Diarmuid O’Donovan was last night appointed as administrator of the Cork County Board.
As revealed in yesterday’s Irish Examiner, the county’s 2001 All-Ireland minor football winning manager takes up the newly-formed role where he will work alongside secretary Frank Murphy.
O’Donovan’s duties will include areas such as fixture planning, day-to-day responsibility for inter-county teams, responsibility for full-time coaching staff and liaising with the Munster Council.
Murphy will retain overall responsibility for the board’s financial, administrative and policy matters, as well as Páirc Uí Chaoimh’s redevelopment.
O’Donovan, the assistant chief executive with the Evening Echo, is a generally agreeable selection given his coaching experience and family which is steeped in Cork GAA — his father Donie having managed Cork’s footballers to the 1973 All-Ireland title.
Educated in St Finbarr’s Seminary College and UCC, O’Donovan coached a number of clubs such as his own St Nicholas as well as Carrigtwohill and Cill Na Martra.
He has also recently been involved in the onerous overhauling of Cork’s underage structure and chaired the grading committee, a difficult brief which involved insisting on club teams playing at different levels.
A fluent Irish speaker, O’Donovan has regularly contributed to Raidió na Gaeltachta and is a columnist as well with the Evening Echo. He was also part of the ill-fated Teddy Holland management team which had to step down following the players’ strike in 2007.
In his own playing career, O’Donovan suffered a serious knee injury in his 20s but made a full recovery to line out again for his club.
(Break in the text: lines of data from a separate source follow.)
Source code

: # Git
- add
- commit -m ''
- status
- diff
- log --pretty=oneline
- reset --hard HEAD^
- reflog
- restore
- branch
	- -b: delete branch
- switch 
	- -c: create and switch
He enjoys a good friendship with Jimmy Barry-Murphy whom he would have known through his father’s managing of the victorious 1973 team.
Meanwhile, Kerry selector Mikey Sheehy admits the level of preparation among inter-county players has reached “a crazy level”.
Sheehy, who will be on the team’s flight to a warm weather training camp in Portugal tomorrow before they hope to stave off Division 1 relegation when they travel to Omagh on Sunday week, said: “It is the thing that has shocked, maybe that’s a bit strong, amazed me most since I joined Eamonn [Fitzmaurice] and the Kerry set-up.
“Now that I am involved at the coal face as it were, I am even more amazed at the work that players have to put in and the lifestyles they have to lead, down to the glass of water instead of the cup of tea.
“It’s gone to a crazy level — even the work that Eamonn, Cian [O’Neill] and Diarmuid Murphy put in, it’s incredible.
“The training is totally different than in our day but the back-up is fantastic. It’s a science now and you do have to train your teams, if you want to compete.”
Sheehy compares the current crop of Kerry players to elite sportsmen. “These lads are like professional soccer players, their conditioning is frightening and I think that sometimes supporters and punters forget this.
“I am only talking about the Kerry lads but I am sure the other counties are the same, training two nights a week, gymwork two mornings a week at 7am and games most weekends.
“Then scans, blood tests and so much more... they are utterly dedicated, it’s a professional set-up and I do think that players are well looked after but boy, do they deserve it.”